Oracle Bolsters BI With $3.3B Hyperion Buy

Oracle has agreed to buy business intelligence (BI) heavyweight Hyperion Solutions for US$3.3 billion in cash. The move follows SAP’s acquisition of BI vendor Pilot Software last month, illustrating the trend among enterprise resource planning (ERP) providers to enhance their operational backbone products with performance management, a subsector in the business intelligence space.

“Vendors like SAP and Oracle have realized that they can develop systems that gather the best and most detailed information possible,” Sheryl Kingstone, a Yankee Group analyst, told CRM Buyer. “However, if the users can’t selectively retrieve and analyze this information, the ERP systems ultimately offer only a limited value.”

Aligning Strategic Planning

In other words, the Pilot Software and Hyperion acquisitions are intended to align strategic planning with operational functions.

Consider Hyperion’s latest release, rolled out earlier this week. It is a suite of financial management applications integrated with a BI platform that gives users the ability to collect, organize, analyze and distribute data. One of the application’s features allows users to align planning scenarios, operational plans and financial processes.

Both SAP and Oracle have developed their own BI tools over the last few years.
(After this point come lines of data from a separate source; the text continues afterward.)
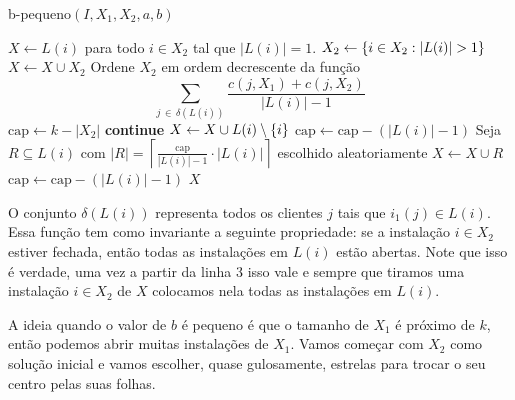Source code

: \begin{algorithm}[H]
    \caption{\sc b-pequeno$(I,X_1,X_2,a,b)$}
    \begin{algorithmic}[1]
        \State $X \gets L(i)$ para todo $i \in X_2$ tal que $|L(i)| = 1$.
        \State $X_2 \gets \{i \in X_2 : |L(i)| > 1\}$
        \State $X \gets X \cup X_2$
        \State Ordene $X_2$ em ordem decrescente da função
                    \[\sum_{ j \, \in \, \delta(L(i))} \frac{ c(j,X_1) + c(j,X_2)} {|L(i)| - 1} \]
        \State $\text{cap} \gets k - |X_2|$
                \State \textbf{continue}
                \State $X \gets X \cup L(i) \setminus \{i\}$
                \State $\text{cap}\gets \text{cap}  - (|L(i)| - 1)$
            \Else
                \State Seja $R \subseteq L(i)$ com $|R| = \left\lceil \frac{\text{cap}}{|L(i)| - 1} \cdot |L(i)| \right\rceil$ escolhido aleatoriamente
                \State $X \gets X \cup R$
                \State $\text{cap} \gets \text{cap} - (|L(i)| - 1)$
            \EndIf
        \EndFor
        \State \Return $X$
    \end{algorithmic}
\end{algorithm}
O conjunto $\delta(L(i))$ representa todos os clientes $j$ tais que $i_1(j) \in L(i)$. Essa função tem como invariante a seguinte propriedade: se a instalação $i \in X_2$ estiver fechada, então todas as instalações em $L(i)$ estão abertas. Note que isso é verdade, uma vez a partir da linha 3 isso vale e sempre que tiramos uma instalação $i \in X_2$ de $X$ colocamos nela todas as instalações em $L(i)$.

A ideia quando o valor de $b$ é pequeno é que o tamanho de $X_1$ é próximo de $k$, então podemos abrir muitas instalações de $X_1$. 
Vamos começar com $X_2$ como solução inicial e vamos escolher, quase gulosamente, estrelas para trocar o seu centro pelas suas folhas.

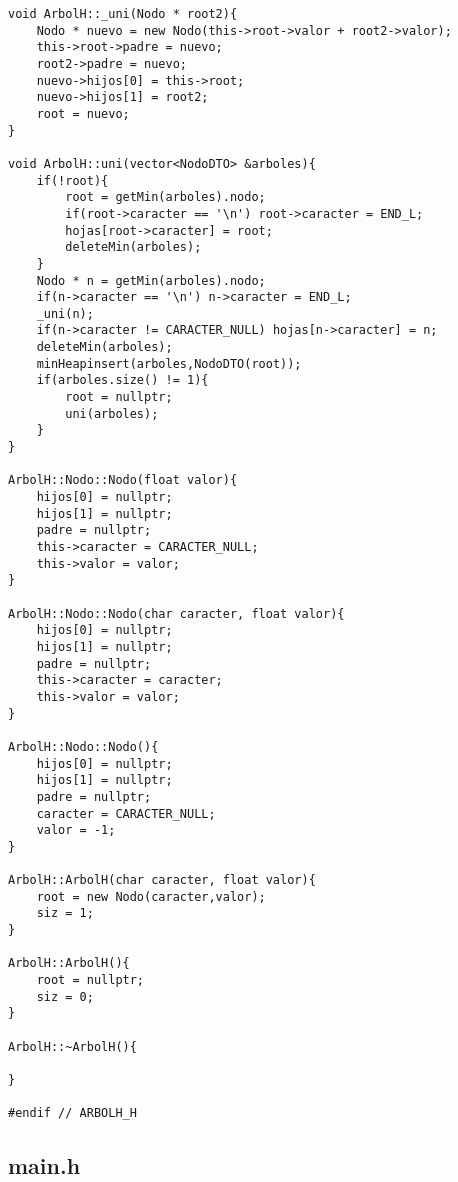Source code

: \documentclass[a4paper,12pt]{article}
\begin{document}
\begin{lstlisting}
void ArbolH::_uni(Nodo * root2){
    Nodo * nuevo = new Nodo(this->root->valor + root2->valor);
    this->root->padre = nuevo;
    root2->padre = nuevo;
    nuevo->hijos[0] = this->root;
    nuevo->hijos[1] = root2;
    root = nuevo;
}

void ArbolH::uni(vector<NodoDTO> &arboles){
    if(!root){
        root = getMin(arboles).nodo;
        if(root->caracter == '\n') root->caracter = END_L;
        hojas[root->caracter] = root;
        deleteMin(arboles);
    }
    Nodo * n = getMin(arboles).nodo;
    if(n->caracter == '\n') n->caracter = END_L;
    _uni(n);
    if(n->caracter != CARACTER_NULL) hojas[n->caracter] = n;
    deleteMin(arboles);
    minHeapinsert(arboles,NodoDTO(root));
    if(arboles.size() != 1){
        root = nullptr;
        uni(arboles);
    }
}

ArbolH::Nodo::Nodo(float valor){
    hijos[0] = nullptr;
    hijos[1] = nullptr;
    padre = nullptr;
    this->caracter = CARACTER_NULL;
    this->valor = valor;
}

ArbolH::Nodo::Nodo(char caracter, float valor){
    hijos[0] = nullptr;
    hijos[1] = nullptr;
    padre = nullptr;
    this->caracter = caracter;
    this->valor = valor;
}

ArbolH::Nodo::Nodo(){
    hijos[0] = nullptr;
    hijos[1] = nullptr;
    padre = nullptr;
    caracter = CARACTER_NULL;
    valor = -1;
}

ArbolH::ArbolH(char caracter, float valor){
    root = new Nodo(caracter,valor);
    siz = 1;
}

ArbolH::ArbolH(){
    root = nullptr;
    siz = 0;
}

ArbolH::~ArbolH(){

}

#endif // ARBOLH_H

      \end{lstlisting}
    \subsection{main.h}
    
\end{document}
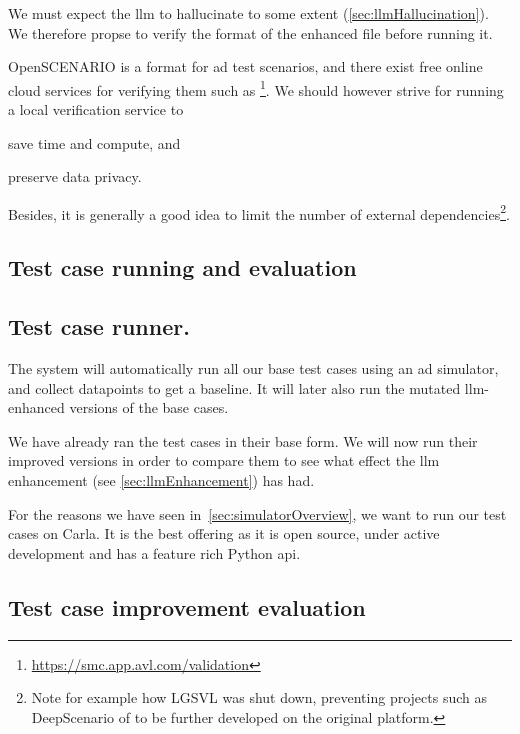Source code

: We must expect the \acrshort{llm} to hallucinate to some extent (\cref{sec:llmHallucination}). We
therefore propse to verify the format of the enhanced file before running it.

OpenSCENARIO is a format for \acrshort{ad} test scenarios, and there exist free
online cloud services for verifying them such as
\footnote{\url{https://smc.app.avl.com/validation}}. We should however strive for
running a local verification service to \begin{inparaenum}
    \item save time and compute,
    and
    \item preserve data privacy.
\end{inparaenum}

Besides, it is generally a good idea to limit the number of external dependencies\footnote{Note for
    example how LGSVL\cite{lgsvl} was shut down, preventing projects such as DeepScenario of
    \citeauthor{DeepScenario} to be further developed on the original platform.}.

\subsection*{Test case running and evaluation}

\subsection{Test case runner.}

The system will automatically run all
our base test cases using an \acrshort{ad} simulator, and collect datapoints to get a baseline. It
will later also run the mutated \acrshort{llm}-enhanced versions of the base cases.

We have already ran the test cases in their base form. We will now run their
improved versions in order to compare them to see what effect the \acrshort{llm}
enhancement (see \cref{sec:llmEnhancement}) has had.

For the reasons we have seen in~\cref{sec:simulatorOverview}, we want to run our
test cases on Carla. It is the best offering as it is open source, under active
development and has a feature rich Python \acrshort{api}.

\subsection{Test case improvement evaluation}\label{sec:testCaseEval}

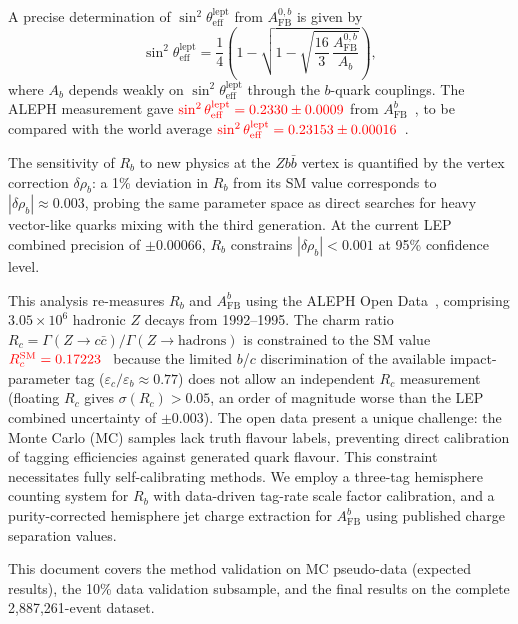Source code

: \documentclass[11pt,a4paper]{article}
\newcommand{\external}[1]{\textcolor{red}{#1}}
\begin{document}
A precise determination of $\sin^2\theta_\text{eff}^\text{lept}$ from
$A_\text{FB}^{0,b}$ is given by
\begin{equation}
\sin^2\theta_\text{eff}^\text{lept} = \frac{1}{4}\left(1 -
\sqrt{1 - \sqrt{\frac{16}{3}\,\frac{A_\text{FB}^{0,b}}{A_b}}}\right),
\label{eq:sin2theta}
\end{equation}
where $A_b$ depends weakly on $\sin^2\theta_\text{eff}^\text{lept}$
through the $b$-quark couplings.
The ALEPH measurement gave
$\external{\sin^2\theta_\text{eff}^\text{lept} = 0.2330 \pm 0.0009}$
from $A_\text{FB}^b$~\cite{ALEPH:AFBb}, to be compared with the
world average
$\external{\sin^2\theta_\text{eff}^\text{lept} = 0.23153 \pm 0.00016}$~\cite{LEP:EWWG:2005}.

The sensitivity of $R_b$ to new physics at the $Zb\bar{b}$ vertex
is quantified by the vertex correction $\delta\rho_b$: a 1\%
deviation in $R_b$ from its SM value corresponds to
$|\delta\rho_b| \approx 0.003$, probing the same parameter space
as direct searches for heavy vector-like quarks mixing with the
third generation.
At the current LEP combined precision of $\pm 0.00066$, $R_b$
constrains $|\delta\rho_b| < 0.001$ at 95\% confidence level.

This analysis re-measures $R_b$ and $A_\text{FB}^b$ using the ALEPH
Open Data~\cite{ALEPH:opendata}, comprising $3.05 \times 10^6$ hadronic
$Z$ decays from 1992--1995.
The charm ratio $R_c = \Gamma(Z \to c\bar{c})/\Gamma(Z \to
\text{hadrons})$ is constrained to the SM value
$\external{R_c^\text{SM} = 0.17223}$~\cite{LEP:EWWG:2005}
because the limited $b$/$c$ discrimination of the available
impact-parameter tag ($\varepsilon_c/\varepsilon_b \approx 0.77$)
does not allow an independent $R_c$ measurement
(floating $R_c$ gives $\sigma(R_c) > 0.05$, an order of magnitude
worse than the LEP combined uncertainty of $\pm 0.003$).
The open data present a unique challenge: the Monte Carlo (MC) samples
lack truth flavour labels, preventing direct calibration of tagging
efficiencies against generated quark flavour.
This constraint necessitates fully self-calibrating methods.
We employ a three-tag hemisphere counting system for $R_b$ with
data-driven tag-rate scale factor calibration, and a purity-corrected
hemisphere jet charge extraction for $A_\text{FB}^b$ using published
charge separation values.

This document covers the method validation on MC pseudo-data
(expected results), the 10\% data validation subsample, and the
final results on the complete 2,887,261-event dataset.
\end{document}

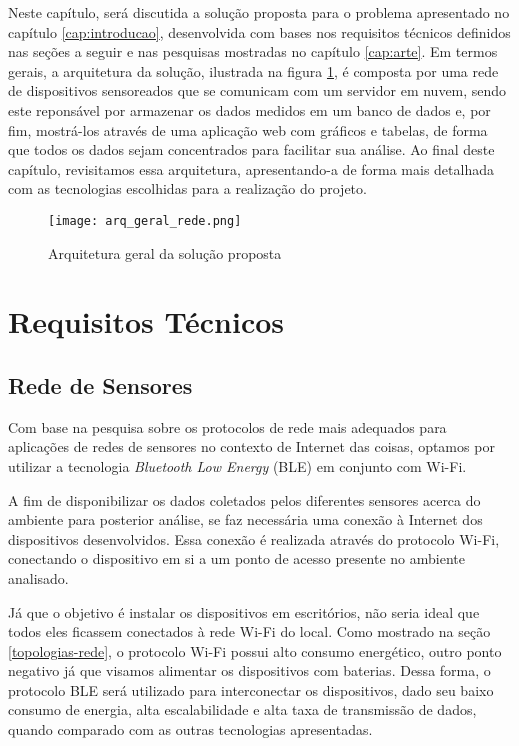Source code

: \documentclass[../monografia.tex]{subfiles}
\begin{document}
Neste capítulo, será discutida a solução proposta para o problema apresentado no capítulo \ref{cap:introducao}, desenvolvida com bases nos requisitos técnicos definidos nas seções a seguir e nas pesquisas mostradas no capítulo \ref{cap:arte}. Em termos gerais, a arquitetura da solução, ilustrada na figura \ref{fig:arquitetura-geral}, é composta por uma rede de dispositivos sensoreados que se comunicam com um servidor em nuvem, sendo este reponsável por armazenar os dados medidos em um banco de dados e, por fim, mostrá-los através de uma aplicação web com gráficos e tabelas, de forma que todos os dados sejam concentrados para facilitar sua análise. Ao final deste capítulo, revisitamos essa arquitetura, apresentando-a de forma mais detalhada com as tecnologias escolhidas para a realização do projeto.

\begin{figure}[ht]
    \centering
    \texttt{[image: arq\_geral\_rede.png]}
    \caption{Arquitetura geral da solução proposta}
    \label{fig:arquitetura-geral}
\end{figure}


\section{Requisitos Técnicos} \label{specs:requisitos}

\subsection{Rede de Sensores}

Com base na pesquisa sobre os protocolos de rede mais adequados para aplicações de redes de sensores no contexto de Internet das coisas, optamos por utilizar a tecnologia \textit{Bluetooth Low Energy} (BLE) em conjunto com Wi-Fi. 

A fim de disponibilizar os dados coletados pelos diferentes sensores acerca do ambiente para posterior análise, se faz necessária uma conexão à Internet dos dispositivos desenvolvidos. Essa conexão é realizada através do protocolo Wi-Fi, conectando o dispositivo em si a um ponto de acesso presente no ambiente analisado.

Já que o objetivo é instalar os dispositivos em escritórios, não seria ideal que todos eles ficassem conectados à rede Wi-Fi do local. Como mostrado na seção \ref{topologias-rede}, o protocolo Wi-Fi possui alto consumo energético, outro ponto negativo já que visamos alimentar os dispositivos com baterias. Dessa forma, o protocolo BLE será utilizado para interconectar os dispositivos, dado seu baixo consumo de energia, alta escalabilidade e alta taxa de transmissão de dados, quando comparado com as outras tecnologias apresentadas.
\end{document}
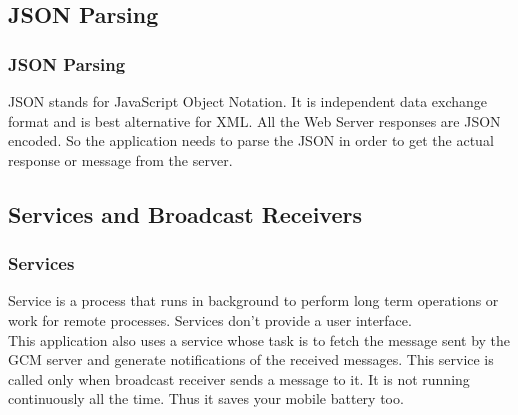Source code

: \documentclass{beamer}   %
\begin{document}
\subsection{JSON Parsing}
\begin{frame}
\frametitle{JSON Parsing}
JSON stands for JavaScript Object Notation. It is independent data exchange format and is best alternative for XML.
All the Web Server responses are JSON encoded. So the application needs to parse the JSON in order to get the actual response or message from the server. 

\end{frame}

\subsection{Services and Broadcast Receivers}
\begin{frame}
\frametitle{Services}
Service is a process that runs in background to perform long term operations or work for remote processes. Services don't provide a user interface.\\
This application also uses a service whose task is to fetch the message sent by the GCM server and generate notifications of the received messages. This service is called only when broadcast receiver sends a message to it. It is not running continuously all the time. Thus it saves your mobile battery too.
 
\end{frame}
\end{document}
These acquisitions should further build out capabilities, specifically in performance management, Kingstone added.

“Oracle has been investing in BI for the last three years,” she said. “But when you are talking about real enterprise performance management, that is where the best of breed companies have really differentiated themselves.”

“Hyperion’s EPM (enterprise performance management) software coupled with Oracle’s Business Intelligence tools and analytic applications form an end-to-end performance management system that includes planning, budgeting, consolidation, operational analytics and compliance reporting,” Oracle CEO Larry Ellison said describing the benefits of layering Hyperion’s functionality with its own in-house development.

BI Consolidation

The purchase of Hyperion, which is considered to be among the lead vendors in performance management BI along with Business Objects and Cognos, will jump start in this category a longstanding trend that has been underway in the software industry for years: namely, consolidation.

Already enterprise performance management and business intelligence are becoming a single market, according to Cliff Longman, CTO of information management company Kalido. This high-profile acquisition by Oracle will rapidly drive further market consolidation, he told CRM Buyer.

In one way, that would be good for buyers. “It has been an interesting environment for buyers for some time. People are trying to standardize on a single vendor and to date it has not been possible to that in the BI and EPM markets, where three or four big players still dominate,” he said, including Microsoft, SAP, IBM and Oracle in that group.

At the same time, however, buyers would then be confronted with the same suite versus best of breed trade off that exists in all software categories. “The industry has not reached a level of interoperability necessary to integrate various application,” Longman noted. “By going with a single vendor, the company then has to accept whatever features and functions the vendor has chosen to offer.”

Shopping Spree

The Hyperion deal is the latest in a string of acquisitions by Oracle, a group that includes PeopleSoft HR, Siebel CRM, G-Log, Demantra and i-flex. The company’s Fusion approach — a middleware system under development that will tie these various applications and their platforms together — will likely be extended at some point to include Hyperion as well.

This transaction is expected to be accretive to Oracle’s earnings on a non-GAAP basis by at least 1 cent per share in fiscal year 2008 and by at least 4 cents per share in fiscal 2009, according to Oracle President and CFO Safra Catz. The deal, which is subject to customary conditions, should close in April 2007.